=== Section Start ===

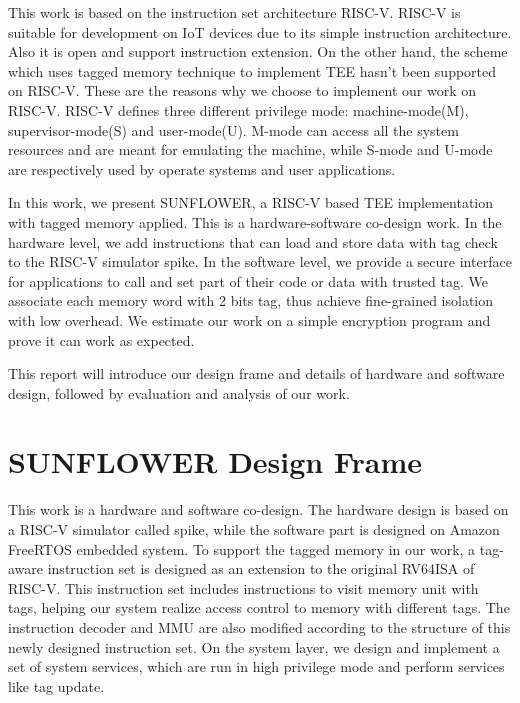 \documentclass[conference]{IEEEtran}
\begin{document}
This work is based on the instruction set architecture RISC-V.\cite{RISCV} RISC-V is suitable for development on IoT devices due to its simple instruction architecture. Also it is open and support instruction extension. On the other hand, the scheme which uses tagged memory technique to implement TEE hasn't been supported on RISC-V. These are the reasons why we choose to implement our work on RISC-V. RISC-V defines three different privilege mode: machine-mode(M), supervisor-mode(S) and user-mode(U). M-mode can access all the system resources and are meant for emulating the machine, while S-mode and U-mode are respectively used by operate systems and user applications.

In this work, we present SUNFLOWER, a RISC-V based TEE implementation with tagged memory applied. This is a hardware-software co-design work. In the hardware level, we add instructions that can load and store data with tag check to the RISC-V simulator spike. In the software level, we provide a secure interface for applications to call and set part of their code or data with trusted tag. We associate each memory word with 2 bits tag, thus achieve fine-grained isolation with low overhead. We estimate our work on a simple encryption program and prove it can work as expected. 

This report will introduce our design frame and details of hardware and software design, followed by evaluation and analysis of our work.



\section{SUNFLOWER Design Frame}
This work is a hardware and software co-design. The hardware design is based on a RISC-V simulator called spike, while the software part is designed on Amazon FreeRTOS embedded system. To support the tagged memory in our work, a tag-aware instruction set is designed as an extension to the original RV64ISA of RISC-V. This instruction set includes instructions to visit memory unit with tags, helping our system realize access control to memory with different tags. The instruction decoder and MMU are also modified according to the structure of this newly designed instruction set. On the system layer, we design and implement a set of system services, which are run in high privilege mode and perform services like tag update.


\end{document}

=== Section End ===

» What this task involves:
Please repeat all of the data exactly, excluding images.

» Task solution:
 \documentclass[conference]{IEEEtran}
\begin{document}
This work is based on the instruction set architecture RISC-V.\cite{RISCV} RISC-V is suitable for development on IoT devices due to its simple instruction architecture. Also it is open and support instruction extension. On the other hand, the scheme which uses tagged memory technique to implement TEE hasn't been supported on RISC-V. These are the reasons why we choose to implement our work on RISC-V. RISC-V defines three different privilege mode: machine-mode(M), supervisor-mode(S) and user-mode(U). M-mode can access all the system resources and are meant for emulating the machine, while S-mode and U-mode are respectively used by operate systems and user applications.

In this work, we present SUNFLOWER, a RISC-V based TEE implementation with tagged memory applied. This is a hardware-software co-design work. In the hardware level, we add instructions that can load and store data with tag check to the RISC-V simulator spike. In the software level, we provide a secure interface for applications to call and set part of their code or data with trusted tag. We associate each memory word with 2 bits tag, thus achieve fine-grained isolation with low overhead. We estimate our work on a simple encryption program and prove it can work as expected. 

This report will introduce our design frame and details of hardware and software design, followed by evaluation and analysis of our work.



\section{SUNFLOWER Design Frame}
This work is a hardware and software co-design. The hardware design is based on a RISC-V simulator called spike, while the software part is designed on Amazon FreeRTOS embedded system. To support the tagged memory in our work, a tag-aware instruction set is designed as an extension to the original RV64ISA of RISC-V. This instruction set includes instructions to visit memory unit with tags, helping our system realize access control to memory with different tags. The instruction decoder and MMU are also modified according to the structure of this newly designed instruction set. On the system layer, we design and implement a set of system services, which are run in high privilege mode and perform services like tag update.


\end{document}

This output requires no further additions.